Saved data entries
▼

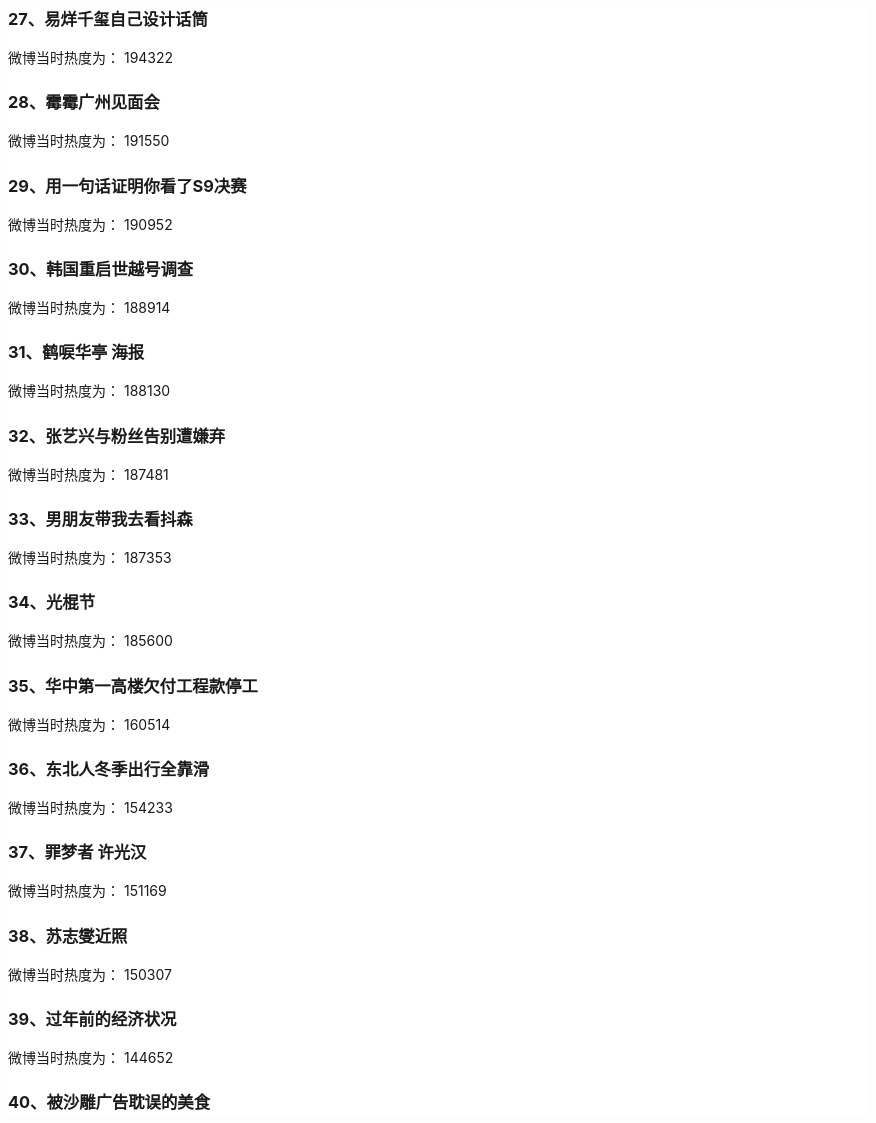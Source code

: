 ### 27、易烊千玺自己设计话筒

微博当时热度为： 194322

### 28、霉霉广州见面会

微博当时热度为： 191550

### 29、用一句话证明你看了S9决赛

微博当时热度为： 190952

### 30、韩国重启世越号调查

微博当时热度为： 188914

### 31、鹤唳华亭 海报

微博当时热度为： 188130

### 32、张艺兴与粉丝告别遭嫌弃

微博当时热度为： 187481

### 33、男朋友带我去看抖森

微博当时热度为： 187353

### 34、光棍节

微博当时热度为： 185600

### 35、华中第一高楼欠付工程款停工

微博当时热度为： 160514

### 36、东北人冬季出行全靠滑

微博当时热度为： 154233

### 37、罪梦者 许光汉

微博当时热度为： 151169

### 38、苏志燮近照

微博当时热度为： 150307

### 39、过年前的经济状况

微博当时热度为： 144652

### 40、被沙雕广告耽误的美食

▲
▼

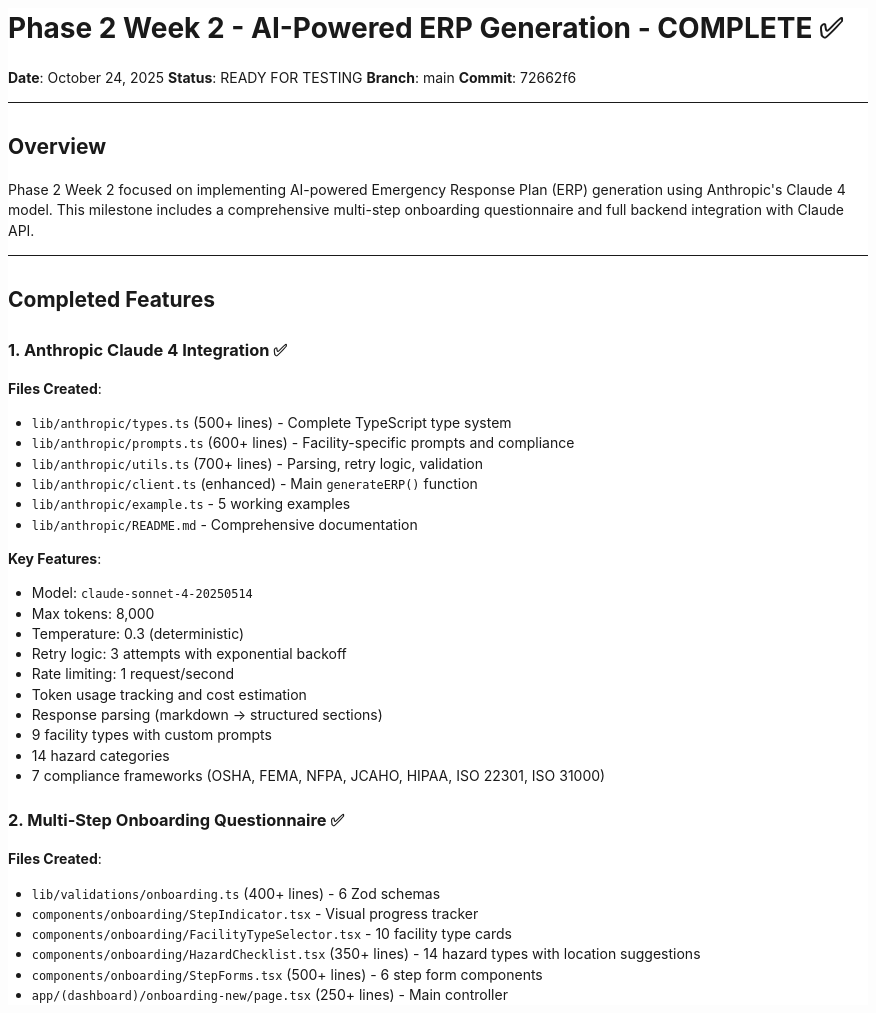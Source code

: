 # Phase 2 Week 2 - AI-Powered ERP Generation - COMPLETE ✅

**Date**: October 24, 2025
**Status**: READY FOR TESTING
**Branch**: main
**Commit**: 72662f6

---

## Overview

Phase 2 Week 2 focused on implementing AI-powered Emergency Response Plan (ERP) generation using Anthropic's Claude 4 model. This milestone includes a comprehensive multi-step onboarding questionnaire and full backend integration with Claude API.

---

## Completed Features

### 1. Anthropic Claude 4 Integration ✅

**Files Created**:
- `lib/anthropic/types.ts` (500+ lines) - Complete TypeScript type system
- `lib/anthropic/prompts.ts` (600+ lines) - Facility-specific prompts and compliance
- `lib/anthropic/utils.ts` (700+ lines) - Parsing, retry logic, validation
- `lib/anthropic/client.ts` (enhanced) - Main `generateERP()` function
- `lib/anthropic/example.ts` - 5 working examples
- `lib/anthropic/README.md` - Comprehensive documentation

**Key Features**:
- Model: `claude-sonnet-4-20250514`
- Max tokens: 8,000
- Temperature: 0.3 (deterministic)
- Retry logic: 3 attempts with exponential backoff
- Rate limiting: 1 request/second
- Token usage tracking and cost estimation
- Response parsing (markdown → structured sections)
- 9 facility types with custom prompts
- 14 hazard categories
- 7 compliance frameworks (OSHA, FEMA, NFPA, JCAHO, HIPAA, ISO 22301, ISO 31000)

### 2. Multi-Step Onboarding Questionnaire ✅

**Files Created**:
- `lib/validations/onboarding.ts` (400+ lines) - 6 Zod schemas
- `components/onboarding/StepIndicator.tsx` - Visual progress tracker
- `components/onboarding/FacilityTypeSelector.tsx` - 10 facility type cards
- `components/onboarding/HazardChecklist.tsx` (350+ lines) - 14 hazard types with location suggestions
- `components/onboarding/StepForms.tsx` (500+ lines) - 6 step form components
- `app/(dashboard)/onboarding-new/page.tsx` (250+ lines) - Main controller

▲
▼

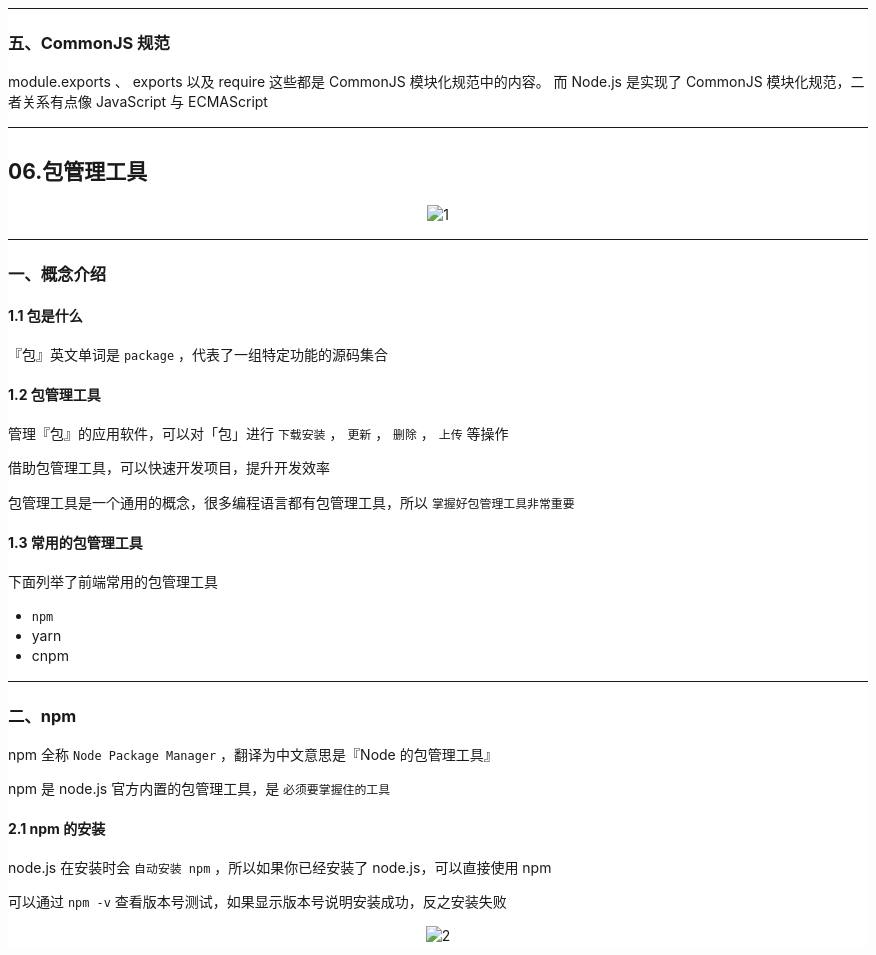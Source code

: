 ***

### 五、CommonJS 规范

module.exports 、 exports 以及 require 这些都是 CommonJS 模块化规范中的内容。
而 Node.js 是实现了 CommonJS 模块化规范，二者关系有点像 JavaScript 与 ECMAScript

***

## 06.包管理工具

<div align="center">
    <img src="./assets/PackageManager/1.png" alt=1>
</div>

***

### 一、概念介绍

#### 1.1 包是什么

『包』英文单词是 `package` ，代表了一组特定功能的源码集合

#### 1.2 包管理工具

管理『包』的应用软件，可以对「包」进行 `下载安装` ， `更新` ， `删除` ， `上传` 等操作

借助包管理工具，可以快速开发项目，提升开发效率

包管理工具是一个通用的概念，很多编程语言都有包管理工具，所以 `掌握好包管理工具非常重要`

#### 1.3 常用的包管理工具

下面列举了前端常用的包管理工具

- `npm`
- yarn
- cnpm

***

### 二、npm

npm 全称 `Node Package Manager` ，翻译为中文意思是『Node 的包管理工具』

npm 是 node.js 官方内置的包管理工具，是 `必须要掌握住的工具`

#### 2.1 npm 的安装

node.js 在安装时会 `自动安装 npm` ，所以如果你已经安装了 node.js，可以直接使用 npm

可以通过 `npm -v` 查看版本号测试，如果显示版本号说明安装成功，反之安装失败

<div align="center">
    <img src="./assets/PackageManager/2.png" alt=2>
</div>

▲

→ Work to be completed
Begin at the line that has "TypeScript type system" in the entries above; stop after the line that has "- Main controller". Transcribe exactly those lines and no others.

→ Solution for this task
- `lib/anthropic/types.ts` (500+ lines) - Complete TypeScript type system
- `lib/anthropic/prompts.ts` (600+ lines) - Facility-specific prompts and compliance
- `lib/anthropic/utils.ts` (700+ lines) - Parsing, retry logic, validation
- `lib/anthropic/client.ts` (enhanced) - Main `generateERP()` function
- `lib/anthropic/example.ts` - 5 working examples
- `lib/anthropic/README.md` - Comprehensive documentation

**Key Features**:
- Model: `claude-sonnet-4-20250514`
- Max tokens: 8,000
- Temperature: 0.3 (deterministic)
- Retry logic: 3 attempts with exponential backoff
- Rate limiting: 1 request/second
- Token usage tracking and cost estimation
- Response parsing (markdown → structured sections)
- 9 facility types with custom prompts
- 14 hazard categories
- 7 compliance frameworks (OSHA, FEMA, NFPA, JCAHO, HIPAA, ISO 22301, ISO 31000)

### 2. Multi-Step Onboarding Questionnaire ✅

**Files Created**:
- `lib/validations/onboarding.ts` (400+ lines) - 6 Zod schemas
- `components/onboarding/StepIndicator.tsx` - Visual progress tracker
- `components/onboarding/FacilityTypeSelector.tsx` - 10 facility type cards
- `components/onboarding/HazardChecklist.tsx` (350+ lines) - 14 hazard types with location suggestions
- `components/onboarding/StepForms.tsx` (500+ lines) - 6 step form components
- `app/(dashboard)/onboarding-new/page.tsx` (250+ lines) - Main controller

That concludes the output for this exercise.